The toilet paper dilemma

Zelfs achter de meest alledaagse dilemma’s gaat vaak de nodige interessante wiskunde schuil. Zo blijkt de vraag of je tijdens een virusuitbraak wel of geen extra toiletpapier moet inslaan een boeiende speltheoretische achtergrond te hebben. Alonso Corrales-Salazar legt in dit (Engelstalige) artikel de wiskunde achter het hamsteren uit.

Figure 1. Don’t Panic?During the COVID-19 crisis there have been multiple countries with a toilet paper shortage. Using game theory, we can get some insights into this phenomenon. Image: Jasmin Sessler.

Imagine you just heard the news that there is going to be a national lockdown due to the coronavirus pandemic. You don’t know for how long this will last, but you do know that you will still need access to supplies, such as food, cleaning products… and toilet paper! You could run to the supermarket and try to hoard as much as possible, in which case other people might not be able to get anything from the supermarket after you. Or you could just do your groceries as usual and assume you will be able to come back and do your next grocery run. In choosing this option however, you might be left with nothing when other people do decide to hoard. What would you do?

Game theory

It turns out that this “toilet paper dilemma” can be studied using what’s known as game theory. Broadly speaking, this is the science of strategic and logical decision-making among individuals. The dilemma described above can be expressed as a mathematical model – a ‘game’ – in which you and the rest of the people are the players [1].

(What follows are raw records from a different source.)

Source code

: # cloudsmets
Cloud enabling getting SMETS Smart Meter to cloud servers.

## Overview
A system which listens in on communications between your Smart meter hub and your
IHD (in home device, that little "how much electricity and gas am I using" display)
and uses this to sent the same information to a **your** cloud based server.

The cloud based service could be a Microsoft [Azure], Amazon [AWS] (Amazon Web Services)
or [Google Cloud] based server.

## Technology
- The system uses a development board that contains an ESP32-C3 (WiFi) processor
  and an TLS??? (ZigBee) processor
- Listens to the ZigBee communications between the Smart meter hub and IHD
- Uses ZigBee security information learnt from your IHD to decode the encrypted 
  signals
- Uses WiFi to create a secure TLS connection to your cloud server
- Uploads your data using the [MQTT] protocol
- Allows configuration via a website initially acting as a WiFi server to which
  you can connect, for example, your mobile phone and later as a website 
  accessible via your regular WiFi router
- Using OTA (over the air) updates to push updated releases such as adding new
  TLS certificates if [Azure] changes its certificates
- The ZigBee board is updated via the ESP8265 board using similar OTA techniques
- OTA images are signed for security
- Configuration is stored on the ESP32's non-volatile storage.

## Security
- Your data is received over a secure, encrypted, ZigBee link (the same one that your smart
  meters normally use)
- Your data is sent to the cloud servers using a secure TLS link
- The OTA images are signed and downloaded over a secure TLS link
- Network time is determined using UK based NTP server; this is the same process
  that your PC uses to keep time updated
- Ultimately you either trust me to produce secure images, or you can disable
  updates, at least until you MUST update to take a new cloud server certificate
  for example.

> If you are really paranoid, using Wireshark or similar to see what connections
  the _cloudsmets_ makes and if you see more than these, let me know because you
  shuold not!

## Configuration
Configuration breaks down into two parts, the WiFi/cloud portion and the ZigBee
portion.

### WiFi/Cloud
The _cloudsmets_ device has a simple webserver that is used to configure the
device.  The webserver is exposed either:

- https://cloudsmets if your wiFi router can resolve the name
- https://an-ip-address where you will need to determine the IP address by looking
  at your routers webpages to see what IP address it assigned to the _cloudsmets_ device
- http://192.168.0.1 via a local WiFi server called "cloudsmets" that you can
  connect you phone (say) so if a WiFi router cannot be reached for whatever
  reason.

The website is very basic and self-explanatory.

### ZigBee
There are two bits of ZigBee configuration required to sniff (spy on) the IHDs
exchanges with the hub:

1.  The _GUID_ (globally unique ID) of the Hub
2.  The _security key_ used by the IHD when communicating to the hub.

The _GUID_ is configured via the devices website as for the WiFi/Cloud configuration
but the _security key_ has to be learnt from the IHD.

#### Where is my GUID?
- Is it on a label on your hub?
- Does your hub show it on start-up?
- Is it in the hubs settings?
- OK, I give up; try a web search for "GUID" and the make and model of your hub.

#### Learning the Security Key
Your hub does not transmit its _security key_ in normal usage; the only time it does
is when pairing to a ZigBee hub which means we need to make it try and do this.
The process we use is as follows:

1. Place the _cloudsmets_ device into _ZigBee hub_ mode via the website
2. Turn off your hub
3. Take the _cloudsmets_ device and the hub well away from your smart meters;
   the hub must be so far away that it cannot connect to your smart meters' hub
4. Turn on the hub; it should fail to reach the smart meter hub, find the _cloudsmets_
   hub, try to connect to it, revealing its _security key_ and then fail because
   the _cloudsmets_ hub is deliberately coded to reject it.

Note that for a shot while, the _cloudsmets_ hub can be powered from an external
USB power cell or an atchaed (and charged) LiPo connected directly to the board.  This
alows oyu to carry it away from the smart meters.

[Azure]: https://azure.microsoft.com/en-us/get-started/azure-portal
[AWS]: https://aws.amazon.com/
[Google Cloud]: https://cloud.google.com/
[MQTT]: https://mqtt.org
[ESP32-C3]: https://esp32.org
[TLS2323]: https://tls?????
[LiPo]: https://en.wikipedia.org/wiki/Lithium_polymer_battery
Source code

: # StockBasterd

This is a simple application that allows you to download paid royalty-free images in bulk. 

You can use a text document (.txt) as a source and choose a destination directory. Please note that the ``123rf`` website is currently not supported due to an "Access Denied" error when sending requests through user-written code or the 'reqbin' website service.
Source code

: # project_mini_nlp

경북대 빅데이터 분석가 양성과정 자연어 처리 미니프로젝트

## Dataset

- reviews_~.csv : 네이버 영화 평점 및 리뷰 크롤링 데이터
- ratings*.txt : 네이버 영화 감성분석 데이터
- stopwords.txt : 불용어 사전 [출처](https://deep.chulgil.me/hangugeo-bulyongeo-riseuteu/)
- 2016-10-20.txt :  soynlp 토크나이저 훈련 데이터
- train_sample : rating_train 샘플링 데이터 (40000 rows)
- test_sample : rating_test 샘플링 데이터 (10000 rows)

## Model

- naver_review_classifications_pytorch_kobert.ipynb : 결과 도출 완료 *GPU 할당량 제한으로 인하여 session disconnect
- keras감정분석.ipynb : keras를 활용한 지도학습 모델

Much of the groundwork of game theory was laid down, starting in 1928, by John von Neumann: mathematician, physicist, computer scientist, and engineer. Another important figure in the development of the field was the mathematician John Nash, who has been described as “one of the most original minds of the twentieth century” [2] and even got his own biographical movie while still alive: A Beautiful Mind. Nowadays, game theory is used in a broad range of both natural and social sciences, being especially important in economics, logic and computer science. However, the applications don’t end there! While we won’t delve into this now, there is even such a thing as quantum game theory which makes a direct link to quantum physics. Here, we will use game theory to understand why, in times of lockdown, you see people with more toilet paper packs than their bicycles can carry, even though collectively everyone would be better off by just buying the usual amount.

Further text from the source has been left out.